The Community Farm Alliance is upset with the legislature for not passing legislation that would allow farmers and other citizens and business owners to reap the economic benefit of alternative energy they produce. Adam Barr describes net-metering in his op-ed in today’s Herald:
[A higher n]et-metering [rate would] allow Kentuckians to connect renewable energy systems like biomass, solar, wind or hydroelectric to the electric grid. When a system generates power, some or all of it is used on-site. Any excess flows back to the grid and is credited to the customer’s account.
I, and the other members of Community Farm Alliance, endorsed House Bill 167 and House Bill 187, as a reasonable way to create new jobs in our rural communities and put Kentucky on track for a secure energy future.
HB 167 would have set modest goals for renewable energy use and energy efficiency in Kentucky similar to what 29 other states have already done. It also would have provided market incentives that help farmers like me become energy producers, making my family farm more profitable and Kentucky more energy secure.

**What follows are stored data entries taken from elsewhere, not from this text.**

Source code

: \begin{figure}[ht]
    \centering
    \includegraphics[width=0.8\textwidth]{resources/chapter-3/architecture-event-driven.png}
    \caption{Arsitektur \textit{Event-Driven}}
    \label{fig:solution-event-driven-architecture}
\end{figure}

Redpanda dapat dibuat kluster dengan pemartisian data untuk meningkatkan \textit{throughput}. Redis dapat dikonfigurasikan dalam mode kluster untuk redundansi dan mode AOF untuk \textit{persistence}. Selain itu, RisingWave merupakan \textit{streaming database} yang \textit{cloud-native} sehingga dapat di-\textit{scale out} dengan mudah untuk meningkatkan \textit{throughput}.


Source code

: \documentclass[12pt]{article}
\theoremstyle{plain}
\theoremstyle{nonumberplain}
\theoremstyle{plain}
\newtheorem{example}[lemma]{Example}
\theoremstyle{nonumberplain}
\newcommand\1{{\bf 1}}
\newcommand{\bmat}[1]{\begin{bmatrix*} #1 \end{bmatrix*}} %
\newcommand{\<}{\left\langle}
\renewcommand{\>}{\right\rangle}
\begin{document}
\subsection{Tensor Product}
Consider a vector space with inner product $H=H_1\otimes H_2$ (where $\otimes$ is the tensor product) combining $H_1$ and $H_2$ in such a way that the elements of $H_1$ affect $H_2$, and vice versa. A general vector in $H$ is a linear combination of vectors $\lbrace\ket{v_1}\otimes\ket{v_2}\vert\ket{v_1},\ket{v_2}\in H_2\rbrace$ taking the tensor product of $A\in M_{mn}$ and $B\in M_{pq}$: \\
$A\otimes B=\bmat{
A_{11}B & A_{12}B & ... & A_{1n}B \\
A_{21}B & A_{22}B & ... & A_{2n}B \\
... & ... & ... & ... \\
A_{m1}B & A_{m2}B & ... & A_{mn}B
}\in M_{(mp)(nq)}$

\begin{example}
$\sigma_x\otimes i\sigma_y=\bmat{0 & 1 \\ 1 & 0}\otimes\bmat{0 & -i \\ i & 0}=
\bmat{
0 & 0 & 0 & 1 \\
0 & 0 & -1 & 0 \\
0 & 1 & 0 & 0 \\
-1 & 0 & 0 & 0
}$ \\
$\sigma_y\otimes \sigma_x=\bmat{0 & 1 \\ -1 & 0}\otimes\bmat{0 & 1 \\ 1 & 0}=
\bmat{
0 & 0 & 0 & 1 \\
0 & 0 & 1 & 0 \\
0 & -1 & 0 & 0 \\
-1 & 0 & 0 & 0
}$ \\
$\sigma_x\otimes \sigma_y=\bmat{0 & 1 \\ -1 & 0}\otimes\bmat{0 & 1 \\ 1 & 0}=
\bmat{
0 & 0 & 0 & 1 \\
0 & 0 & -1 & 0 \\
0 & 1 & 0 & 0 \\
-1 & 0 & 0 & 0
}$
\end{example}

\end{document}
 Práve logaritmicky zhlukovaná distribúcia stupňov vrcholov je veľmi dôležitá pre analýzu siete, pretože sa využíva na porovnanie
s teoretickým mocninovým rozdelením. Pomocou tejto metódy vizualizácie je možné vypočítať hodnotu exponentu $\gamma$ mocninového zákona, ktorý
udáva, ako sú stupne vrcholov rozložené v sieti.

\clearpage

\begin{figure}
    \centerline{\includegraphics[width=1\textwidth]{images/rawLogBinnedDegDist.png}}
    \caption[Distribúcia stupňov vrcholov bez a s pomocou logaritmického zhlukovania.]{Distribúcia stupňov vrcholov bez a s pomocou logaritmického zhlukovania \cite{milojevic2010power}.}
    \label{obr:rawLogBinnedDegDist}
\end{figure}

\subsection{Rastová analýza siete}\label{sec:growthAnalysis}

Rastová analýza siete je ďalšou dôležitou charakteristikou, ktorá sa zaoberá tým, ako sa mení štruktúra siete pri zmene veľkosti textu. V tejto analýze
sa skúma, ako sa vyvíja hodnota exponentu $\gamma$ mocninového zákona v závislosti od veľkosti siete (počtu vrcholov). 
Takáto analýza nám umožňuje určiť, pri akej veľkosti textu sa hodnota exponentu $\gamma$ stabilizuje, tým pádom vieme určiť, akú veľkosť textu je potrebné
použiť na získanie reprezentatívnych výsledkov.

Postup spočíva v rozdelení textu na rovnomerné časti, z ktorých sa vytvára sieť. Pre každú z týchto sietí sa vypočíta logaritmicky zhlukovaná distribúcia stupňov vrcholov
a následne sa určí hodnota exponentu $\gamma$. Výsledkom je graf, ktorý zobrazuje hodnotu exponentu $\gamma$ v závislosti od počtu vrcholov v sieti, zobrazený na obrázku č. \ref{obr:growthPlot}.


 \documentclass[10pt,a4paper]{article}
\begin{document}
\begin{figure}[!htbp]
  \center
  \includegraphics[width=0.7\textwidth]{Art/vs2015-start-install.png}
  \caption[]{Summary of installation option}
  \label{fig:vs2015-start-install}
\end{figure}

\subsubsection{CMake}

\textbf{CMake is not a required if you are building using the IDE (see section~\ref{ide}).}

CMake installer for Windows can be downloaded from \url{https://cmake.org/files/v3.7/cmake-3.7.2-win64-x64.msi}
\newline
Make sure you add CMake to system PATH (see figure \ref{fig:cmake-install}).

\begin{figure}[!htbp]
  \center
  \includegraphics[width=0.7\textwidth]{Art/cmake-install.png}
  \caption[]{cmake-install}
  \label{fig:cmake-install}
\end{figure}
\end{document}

HB 187 would have expanded Kentucky’s net metering law from its 30-kilowatt limit to increase the ability of businesses, schools, local governments and farmers like me to produce their own power.
There’s a fun chart on Wikipedia comparing the net-metering kilowatt rates of different states. Even Alabama allows up to 100 kw. The proposed changes in the stalled HB 187 would’ve bumped us up to 2000kw, on par with Connecticut, Florida, New Jersey, New York, and Massachusetts. The energy companies hate it of course, because it cuts into their revenues.
The bill makes sense. We need to encourage clean energy investment because we’re running out of coal. Additionally, there’s a fairness factor. If my home, small business, or farm is pumping energy into the grid, I ought to reap some benefit from that from the utility company. It’s also nice that it won’t cost the taxpayers anything extra.